Reading the NIST Report on 1:1 Face Recognition

NIST conducts the Face Recognition Vendor Test (FRVT), whose aim it is to measure the performance of face recognition technologies (FRT) applied to civil, law enforcement and homeland security application.

NIST’s evaluation gives us an insight into the state of the art of FRTs and the view provided by NIST is complementary to that offered by academic research papers, because:

Companies are incentivised to participate in the FRVT, because US government agencies consult with NIST when making purchase decisions.¹
Companies can participate in the FRVT without having to expose their IP. The evaluation treats algorithms as black boxes: companies provide compiled binaries and NIST reports the performance without considering what happens inside the algorithm.
Participants don’t have access to the data used in the evaluation and hence cannot tailor their solutions to the dataset.

What can we learn by reading the latest report on 1:1 matching?

Runtime and memory

NIST reports not only the accuracy of each algorithm, but also details about runtime, memory consumption and template size.

A large number of algorithms uses a template size of 2048 bytes.

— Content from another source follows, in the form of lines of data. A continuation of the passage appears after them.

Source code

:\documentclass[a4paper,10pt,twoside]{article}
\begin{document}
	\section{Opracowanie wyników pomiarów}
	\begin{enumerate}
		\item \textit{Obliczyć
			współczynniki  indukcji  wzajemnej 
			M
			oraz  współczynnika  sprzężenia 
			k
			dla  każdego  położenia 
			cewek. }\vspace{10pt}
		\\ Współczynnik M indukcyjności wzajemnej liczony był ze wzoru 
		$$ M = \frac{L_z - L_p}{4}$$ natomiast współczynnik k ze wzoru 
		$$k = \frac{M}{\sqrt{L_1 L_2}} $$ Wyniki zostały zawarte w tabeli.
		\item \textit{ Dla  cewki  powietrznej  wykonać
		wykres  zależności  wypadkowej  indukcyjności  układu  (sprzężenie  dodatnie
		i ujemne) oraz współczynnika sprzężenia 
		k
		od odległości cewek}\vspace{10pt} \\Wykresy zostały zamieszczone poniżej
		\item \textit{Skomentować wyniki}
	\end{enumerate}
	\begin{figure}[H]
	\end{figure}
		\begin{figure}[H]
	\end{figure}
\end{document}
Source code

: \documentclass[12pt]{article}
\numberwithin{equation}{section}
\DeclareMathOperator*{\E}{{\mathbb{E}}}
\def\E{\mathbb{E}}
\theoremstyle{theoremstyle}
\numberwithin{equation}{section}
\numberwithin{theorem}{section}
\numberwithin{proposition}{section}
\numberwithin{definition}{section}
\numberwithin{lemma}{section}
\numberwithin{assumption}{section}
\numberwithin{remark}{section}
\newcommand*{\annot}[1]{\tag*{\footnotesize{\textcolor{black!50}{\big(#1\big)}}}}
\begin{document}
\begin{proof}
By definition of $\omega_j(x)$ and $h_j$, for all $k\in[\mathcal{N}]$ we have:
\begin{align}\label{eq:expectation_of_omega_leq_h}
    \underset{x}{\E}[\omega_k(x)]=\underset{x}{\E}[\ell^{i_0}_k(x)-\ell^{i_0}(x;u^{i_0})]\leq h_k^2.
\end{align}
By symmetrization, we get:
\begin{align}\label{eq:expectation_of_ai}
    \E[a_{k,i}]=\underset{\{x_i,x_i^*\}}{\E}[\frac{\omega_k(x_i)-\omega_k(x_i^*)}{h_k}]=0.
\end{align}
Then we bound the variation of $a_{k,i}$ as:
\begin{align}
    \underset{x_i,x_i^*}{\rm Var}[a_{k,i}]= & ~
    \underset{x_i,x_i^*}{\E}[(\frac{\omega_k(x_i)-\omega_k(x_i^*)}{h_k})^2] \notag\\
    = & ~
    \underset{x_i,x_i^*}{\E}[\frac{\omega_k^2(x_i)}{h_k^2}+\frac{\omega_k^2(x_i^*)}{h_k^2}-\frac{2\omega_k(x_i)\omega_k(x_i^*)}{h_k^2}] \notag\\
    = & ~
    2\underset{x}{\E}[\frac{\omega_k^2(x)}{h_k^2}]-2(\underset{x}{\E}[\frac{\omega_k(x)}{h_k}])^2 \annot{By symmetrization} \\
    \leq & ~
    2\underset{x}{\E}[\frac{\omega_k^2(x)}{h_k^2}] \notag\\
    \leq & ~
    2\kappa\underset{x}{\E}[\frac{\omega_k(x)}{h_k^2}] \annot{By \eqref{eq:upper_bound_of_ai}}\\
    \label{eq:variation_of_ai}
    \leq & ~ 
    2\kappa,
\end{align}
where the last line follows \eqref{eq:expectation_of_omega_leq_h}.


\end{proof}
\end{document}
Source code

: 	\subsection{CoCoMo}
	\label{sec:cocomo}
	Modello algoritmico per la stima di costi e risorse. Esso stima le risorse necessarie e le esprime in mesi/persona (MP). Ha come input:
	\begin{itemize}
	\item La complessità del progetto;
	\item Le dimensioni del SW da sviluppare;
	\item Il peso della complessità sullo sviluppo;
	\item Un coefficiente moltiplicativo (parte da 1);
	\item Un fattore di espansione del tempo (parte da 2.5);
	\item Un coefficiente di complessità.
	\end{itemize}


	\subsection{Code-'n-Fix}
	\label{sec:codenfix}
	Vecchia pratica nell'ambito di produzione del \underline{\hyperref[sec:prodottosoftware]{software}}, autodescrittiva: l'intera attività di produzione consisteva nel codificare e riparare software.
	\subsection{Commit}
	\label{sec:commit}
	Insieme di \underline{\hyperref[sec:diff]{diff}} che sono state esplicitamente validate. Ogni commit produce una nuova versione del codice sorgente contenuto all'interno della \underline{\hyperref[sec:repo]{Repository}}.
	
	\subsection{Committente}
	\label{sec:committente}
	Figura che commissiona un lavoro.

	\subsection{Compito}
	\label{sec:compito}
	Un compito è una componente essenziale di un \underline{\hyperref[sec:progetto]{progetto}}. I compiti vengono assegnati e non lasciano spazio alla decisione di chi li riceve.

This could indicate 512-dimensional embeddings with 4-byte precision. Some algorithms use smaller embeddings, 256 bytes or even less, but this comes with a penalty to accuracy.
Most algorithms need 500-1000ms to generate a template, measured on a 2016 Intel Xeon CPU E5-2630 v4 running at 2.20Ghz. Interestingly, the runtime varies very little across images. For example, 667±2ms for deepglint-002. This suggests that the algorithm is a deep neural network that performs the same computations for all inputs without much branching.
The fastest algorithms need less than 100ms, but they have reduced accuracy with an FNMR of 2% or higher, compared to <0.2% for the most accurate algorithms.
Once the templates have been generated, the comparison itself is blisteringly fast, taking less than 10,000ns for most algorithms, again with very little variance.

Datasets

What accuracy can we expect from state of the art FRT? This depends on the dataset. NIST uses the following datasets for evaluation.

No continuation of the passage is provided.